Omitting all images, set down every line below exactly as it appears.
INPUT FOR THIS TASK Block Start
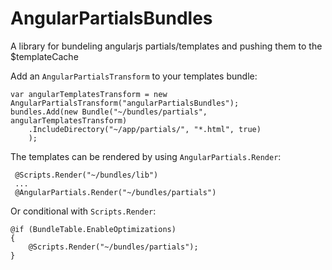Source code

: AngularPartialsBundles
======================

A library for bundeling angularjs partials/templates and pushing them to the $templateCache

Add an `AngularPartialsTransform` to your templates bundle:

    var angularTemplatesTransform = new AngularPartialsTransform("angularPartialsBundles");
    bundles.Add(new Bundle("~/bundles/partials", angularTemplatesTransform)
        .IncludeDirectory("~/app/partials/", "*.html", true)
        );

The templates can be rendered by using `AngularPartials.Render`:

     @Scripts.Render("~/bundles/lib")
     ...
     @AngularPartials.Render("~/bundles/partials")
     
 Or conditional with `Scripts.Render`:
     
    @if (BundleTable.EnableOptimizations)
    {
        @Scripts.Render("~/bundles/partials");
    }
INPUT FOR THIS TASK Block End
• ANSWER BOX:
Source code

: AngularPartialsBundles
======================

A library for bundeling angularjs partials/templates and pushing them to the $templateCache

Add an `AngularPartialsTransform` to your templates bundle:

    var angularTemplatesTransform = new AngularPartialsTransform("angularPartialsBundles");
    bundles.Add(new Bundle("~/bundles/partials", angularTemplatesTransform)
        .IncludeDirectory("~/app/partials/", "*.html", true)
        );

The templates can be rendered by using `AngularPartials.Render`:

     @Scripts.Render("~/bundles/lib")
     ...
     @AngularPartials.Render("~/bundles/partials")
     
 Or conditional with `Scripts.Render`:
     
    @if (BundleTable.EnableOptimizations)
    {
        @Scripts.Render("~/bundles/partials");
    }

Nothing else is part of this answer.